As Table 3 shows, some states informed Human Rights Watch that they charge a fee for either the license to prescribe opioids, packages of barcoded stickers or both, despite the fact that COFEPRIS maintains the process of obtaining barcoded stickers is free of charge.[137] It is unclear whether these charges are always enforced as some physicians told us that they were able to get the license or barcoded stickers free of charge even though the state government claims it charges a fee.

Numerous physicians interviewed during our research complained that the machines used to print barcoded stickers were antiquated and regularly broke down. As there was only one machine per state, this resulted in serious problems for physicians and their patients when the machine was out of order. In México City, for example, the machine broke down in 2012 and was out of order for a period of five months. Dr. Lara of Hospital Nutrición told Human Rights Watch:

We did not have prescriptions for almost five months and they did nothing. [For a long time] there was no resolution and nobody was providing anyone any information on what was happening.

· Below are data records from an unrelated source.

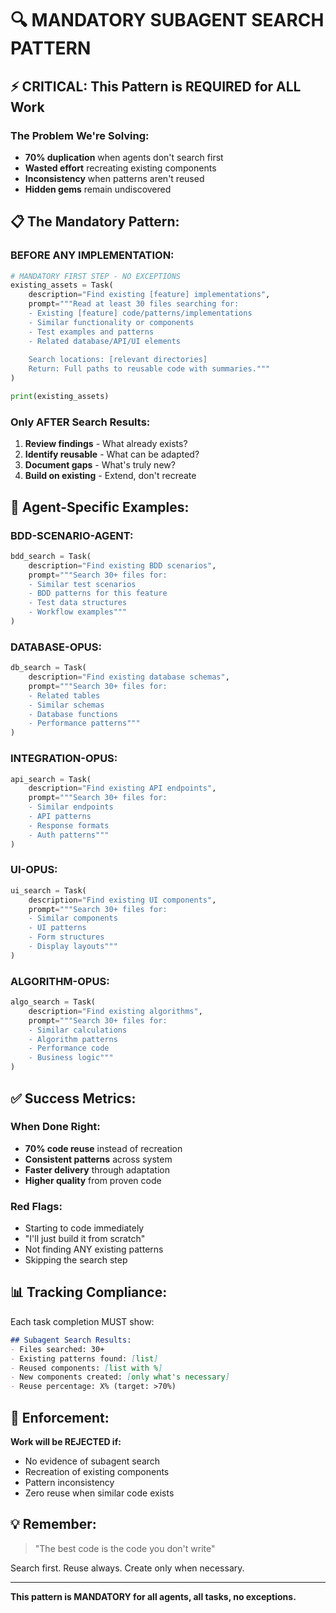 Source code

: # 🔍 MANDATORY SUBAGENT SEARCH PATTERN

## ⚡ CRITICAL: This Pattern is REQUIRED for ALL Work

### The Problem We're Solving:
- **70% duplication** when agents don't search first
- **Wasted effort** recreating existing components
- **Inconsistency** when patterns aren't reused
- **Hidden gems** remain undiscovered

## 📋 The Mandatory Pattern:

### BEFORE ANY IMPLEMENTATION:
```python
# MANDATORY FIRST STEP - NO EXCEPTIONS
existing_assets = Task(
    description="Find existing [feature] implementations",
    prompt="""Read at least 30 files searching for:
    - Existing [feature] code/patterns/implementations
    - Similar functionality or components
    - Test examples and patterns
    - Related database/API/UI elements
    
    Search locations: [relevant directories]
    Return: Full paths to reusable code with summaries."""
)

print(existing_assets)
```

### Only AFTER Search Results:
1. **Review findings** - What already exists?
2. **Identify reusable** - What can be adapted?
3. **Document gaps** - What's truly new?
4. **Build on existing** - Extend, don't recreate

## 🎯 Agent-Specific Examples:

### BDD-SCENARIO-AGENT:
```python
bdd_search = Task(
    description="Find existing BDD scenarios",
    prompt="""Search 30+ files for:
    - Similar test scenarios
    - BDD patterns for this feature
    - Test data structures
    - Workflow examples"""
)
```

### DATABASE-OPUS:
```python
db_search = Task(
    description="Find existing database schemas",
    prompt="""Search 30+ files for:
    - Related tables
    - Similar schemas
    - Database functions
    - Performance patterns"""
)
```

### INTEGRATION-OPUS:
```python
api_search = Task(
    description="Find existing API endpoints",
    prompt="""Search 30+ files for:
    - Similar endpoints
    - API patterns
    - Response formats
    - Auth patterns"""
)
```

### UI-OPUS:
```python
ui_search = Task(
    description="Find existing UI components",
    prompt="""Search 30+ files for:
    - Similar components
    - UI patterns
    - Form structures
    - Display layouts"""
)
```

### ALGORITHM-OPUS:
```python
algo_search = Task(
    description="Find existing algorithms",
    prompt="""Search 30+ files for:
    - Similar calculations
    - Algorithm patterns
    - Performance code
    - Business logic"""
)
```

## ✅ Success Metrics:

### When Done Right:
- **70% code reuse** instead of recreation
- **Consistent patterns** across system
- **Faster delivery** through adaptation
- **Higher quality** from proven code

### Red Flags:
- Starting to code immediately
- "I'll just build it from scratch"
- Not finding ANY existing patterns
- Skipping the search step

## 📊 Tracking Compliance:

Each task completion MUST show:
```markdown
## Subagent Search Results:
- Files searched: 30+
- Existing patterns found: [list]
- Reused components: [list with %]
- New components created: [only what's necessary]
- Reuse percentage: X% (target: >70%)
```

## 🚨 Enforcement:

**Work will be REJECTED if:**
- No evidence of subagent search
- Recreation of existing components
- Pattern inconsistency
- Zero reuse when similar code exists

## 💡 Remember:

> "The best code is the code you don't write"

Search first. Reuse always. Create only when necessary.

---

**This pattern is MANDATORY for all agents, all tasks, no exceptions.**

She said that the situation has improved somewhat since that time: “Before it was horrible. The environment was chaotic. The system went down all the time. Now it is a bit better and the place is larger and has more personnel.”[138]

The machine also broke down for an extended period of time in Veracruz in 2013. Dr. Rafael Contreras of the Centro Estatal de Cancerología del Estado de Veracruz told Human Rights Watch in March 2013 that because of the malfunction, barcoded stickers for Veracruz were being printed in Puebla, a neighboring state. As a result, it took more than a month from the time new stickers were requested until they could be picked up.[139]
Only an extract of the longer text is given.